REQUIREMENT: Please report every line of the listing below that has the word "sent" in it.

EXTRACTED DATA:
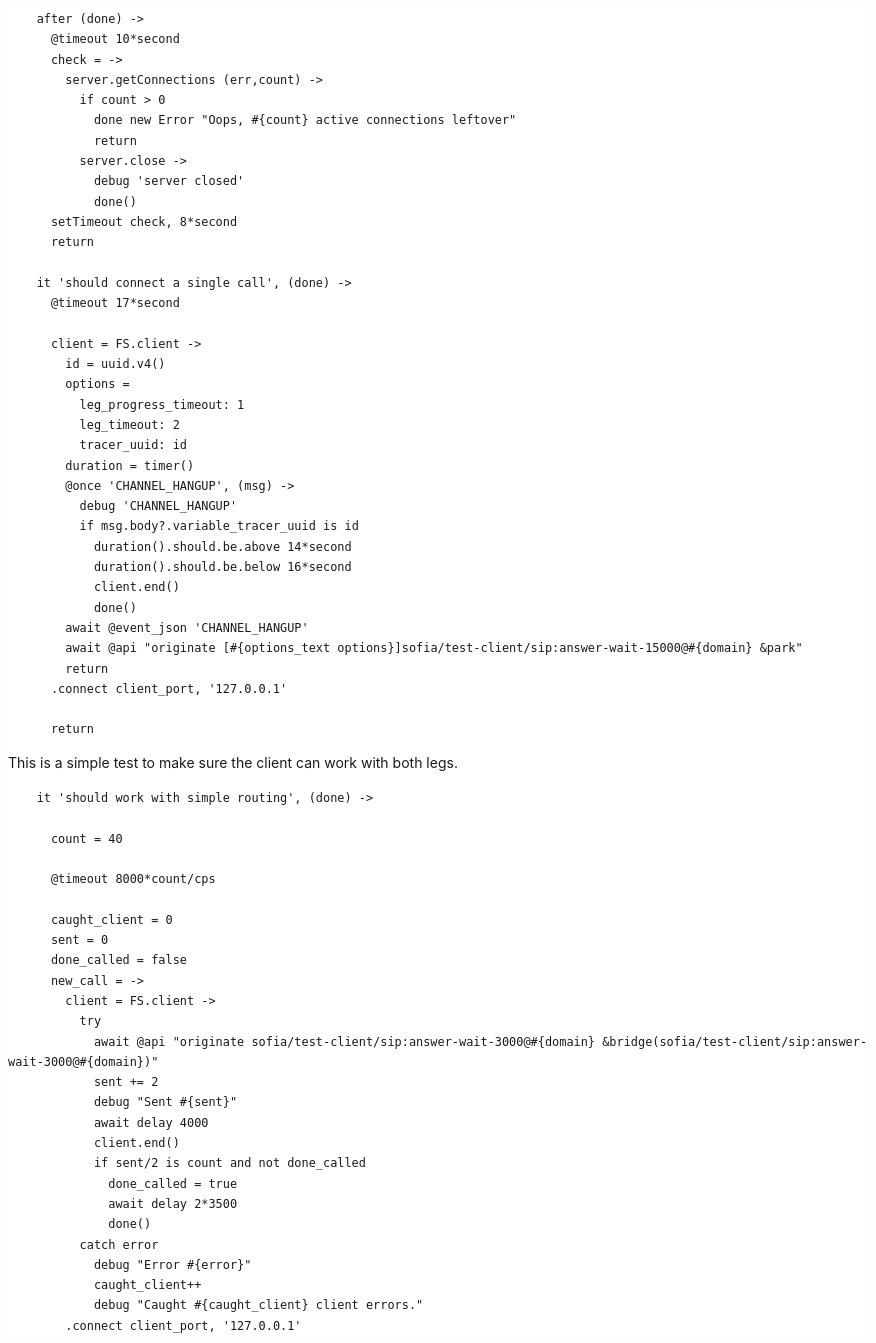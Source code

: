         after (done) ->
          @timeout 10*second
          check = ->
            server.getConnections (err,count) ->
              if count > 0
                done new Error "Oops, #{count} active connections leftover"
                return
              server.close ->
                debug 'server closed'
                done()
          setTimeout check, 8*second
          return

        it 'should connect a single call', (done) ->
          @timeout 17*second

          client = FS.client ->
            id = uuid.v4()
            options =
              leg_progress_timeout: 1
              leg_timeout: 2
              tracer_uuid: id
            duration = timer()
            @once 'CHANNEL_HANGUP', (msg) ->
              debug 'CHANNEL_HANGUP'
              if msg.body?.variable_tracer_uuid is id
                duration().should.be.above 14*second
                duration().should.be.below 16*second
                client.end()
                done()
            await @event_json 'CHANNEL_HANGUP'
            await @api "originate [#{options_text options}]sofia/test-client/sip:answer-wait-15000@#{domain} &park"
            return
          .connect client_port, '127.0.0.1'

          return

This is a simple test to make sure the client can work with both legs.

        it 'should work with simple routing', (done) ->

          count = 40

          @timeout 8000*count/cps

          caught_client = 0
          sent = 0
          done_called = false
          new_call = ->
            client = FS.client ->
              try
                await @api "originate sofia/test-client/sip:answer-wait-3000@#{domain} &bridge(sofia/test-client/sip:answer-wait-3000@#{domain})"
                sent += 2
                debug "Sent #{sent}"
                await delay 4000
                client.end()
                if sent/2 is count and not done_called
                  done_called = true
                  await delay 2*3500
                  done()
              catch error
                debug "Error #{error}"
                caught_client++
                debug "Caught #{caught_client} client errors."
            .connect client_port, '127.0.0.1'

SOLUTION:
          sent = 0
                sent += 2
                debug "Sent #{sent}"
                if sent/2 is count and not done_called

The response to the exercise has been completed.